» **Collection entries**
++++++

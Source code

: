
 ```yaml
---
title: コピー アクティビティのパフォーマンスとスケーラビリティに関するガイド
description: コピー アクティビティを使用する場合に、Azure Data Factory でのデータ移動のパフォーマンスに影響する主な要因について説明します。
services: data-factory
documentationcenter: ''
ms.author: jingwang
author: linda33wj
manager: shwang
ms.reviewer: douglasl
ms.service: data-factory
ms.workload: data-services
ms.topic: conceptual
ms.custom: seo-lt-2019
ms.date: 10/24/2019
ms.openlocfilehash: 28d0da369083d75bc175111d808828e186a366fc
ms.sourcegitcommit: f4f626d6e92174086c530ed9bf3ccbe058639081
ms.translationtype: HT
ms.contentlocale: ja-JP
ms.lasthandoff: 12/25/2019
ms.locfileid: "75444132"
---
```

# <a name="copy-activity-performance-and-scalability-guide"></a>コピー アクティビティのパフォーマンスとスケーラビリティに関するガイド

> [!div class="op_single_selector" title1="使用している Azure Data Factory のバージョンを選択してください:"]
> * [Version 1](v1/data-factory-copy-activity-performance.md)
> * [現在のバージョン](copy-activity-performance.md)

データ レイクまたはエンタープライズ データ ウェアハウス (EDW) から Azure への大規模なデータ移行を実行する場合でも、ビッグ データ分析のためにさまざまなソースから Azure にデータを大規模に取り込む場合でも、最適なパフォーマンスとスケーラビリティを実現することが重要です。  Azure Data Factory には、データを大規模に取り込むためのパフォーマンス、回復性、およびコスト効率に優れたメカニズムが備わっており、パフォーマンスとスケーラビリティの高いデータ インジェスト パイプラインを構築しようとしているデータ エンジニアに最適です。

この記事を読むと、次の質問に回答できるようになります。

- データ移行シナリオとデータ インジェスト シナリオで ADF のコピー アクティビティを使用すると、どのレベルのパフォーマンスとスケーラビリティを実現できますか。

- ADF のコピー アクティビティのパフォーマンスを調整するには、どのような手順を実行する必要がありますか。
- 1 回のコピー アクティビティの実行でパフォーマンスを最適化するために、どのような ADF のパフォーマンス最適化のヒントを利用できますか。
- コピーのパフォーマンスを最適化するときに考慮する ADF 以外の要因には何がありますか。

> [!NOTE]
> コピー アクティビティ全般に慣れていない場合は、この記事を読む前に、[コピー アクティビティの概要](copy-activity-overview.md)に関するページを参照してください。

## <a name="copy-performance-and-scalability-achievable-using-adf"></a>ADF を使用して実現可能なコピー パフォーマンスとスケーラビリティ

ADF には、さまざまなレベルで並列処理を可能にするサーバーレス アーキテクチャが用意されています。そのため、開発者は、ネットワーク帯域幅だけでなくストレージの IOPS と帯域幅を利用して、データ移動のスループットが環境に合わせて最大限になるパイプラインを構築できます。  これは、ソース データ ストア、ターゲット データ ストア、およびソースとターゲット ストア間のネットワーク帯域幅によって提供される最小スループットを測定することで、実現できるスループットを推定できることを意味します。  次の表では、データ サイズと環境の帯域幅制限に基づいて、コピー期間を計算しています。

++++++

» **YOUR ASSIGNMENT**
Keeping every word in place, restate the entries above.

» **RESPONSE TO THIS EXERCISE**
Source code

:
 ```yaml
---
title: コピー アクティビティのパフォーマンスとスケーラビリティに関するガイド
description: コピー アクティビティを使用する場合に、Azure Data Factory でのデータ移動のパフォーマンスに影響する主な要因について説明します。
services: data-factory
documentationcenter: ''
ms.author: jingwang
author: linda33wj
manager: shwang
ms.reviewer: douglasl
ms.service: data-factory
ms.workload: data-services
ms.topic: conceptual
ms.custom: seo-lt-2019
ms.date: 10/24/2019
ms.openlocfilehash: 28d0da369083d75bc175111d808828e186a366fc
ms.sourcegitcommit: f4f626d6e92174086c530ed9bf3ccbe058639081
ms.translationtype: HT
ms.contentlocale: ja-JP
ms.lasthandoff: 12/25/2019
ms.locfileid: "75444132"
---
```

# <a name="copy-activity-performance-and-scalability-guide"></a>コピー アクティビティのパフォーマンスとスケーラビリティに関するガイド

> [!div class="op_single_selector" title1="使用している Azure Data Factory のバージョンを選択してください:"]
> * [Version 1](v1/data-factory-copy-activity-performance.md)
> * [現在のバージョン](copy-activity-performance.md)

データ レイクまたはエンタープライズ データ ウェアハウス (EDW) から Azure への大規模なデータ移行を実行する場合でも、ビッグ データ分析のためにさまざまなソースから Azure にデータを大規模に取り込む場合でも、最適なパフォーマンスとスケーラビリティを実現することが重要です。  Azure Data Factory には、データを大規模に取り込むためのパフォーマンス、回復性、およびコスト効率に優れたメカニズムが備わっており、パフォーマンスとスケーラビリティの高いデータ インジェスト パイプラインを構築しようとしているデータ エンジニアに最適です。

この記事を読むと、次の質問に回答できるようになります。

- データ移行シナリオとデータ インジェスト シナリオで ADF のコピー アクティビティを使用すると、どのレベルのパフォーマンスとスケーラビリティを実現できますか。

- ADF のコピー アクティビティのパフォーマンスを調整するには、どのような手順を実行する必要がありますか。
- 1 回のコピー アクティビティの実行でパフォーマンスを最適化するために、どのような ADF のパフォーマンス最適化のヒントを利用できますか。
- コピーのパフォーマンスを最適化するときに考慮する ADF 以外の要因には何がありますか。

> [!NOTE]
> コピー アクティビティ全般に慣れていない場合は、この記事を読む前に、[コピー アクティビティの概要](copy-activity-overview.md)に関するページを参照してください。

## <a name="copy-performance-and-scalability-achievable-using-adf"></a>ADF を使用して実現可能なコピー パフォーマンスとスケーラビリティ

ADF には、さまざまなレベルで並列処理を可能にするサーバーレス アーキテクチャが用意されています。そのため、開発者は、ネットワーク帯域幅だけでなくストレージの IOPS と帯域幅を利用して、データ移動のスループットが環境に合わせて最大限になるパイプラインを構築できます。  これは、ソース データ ストア、ターゲット データ ストア、およびソースとターゲット ストア間のネットワーク帯域幅によって提供される最小スループットを測定することで、実現できるスループットを推定できることを意味します。  次の表では、データ サイズと環境の帯域幅制限に基づいて、コピー期間を計算しています。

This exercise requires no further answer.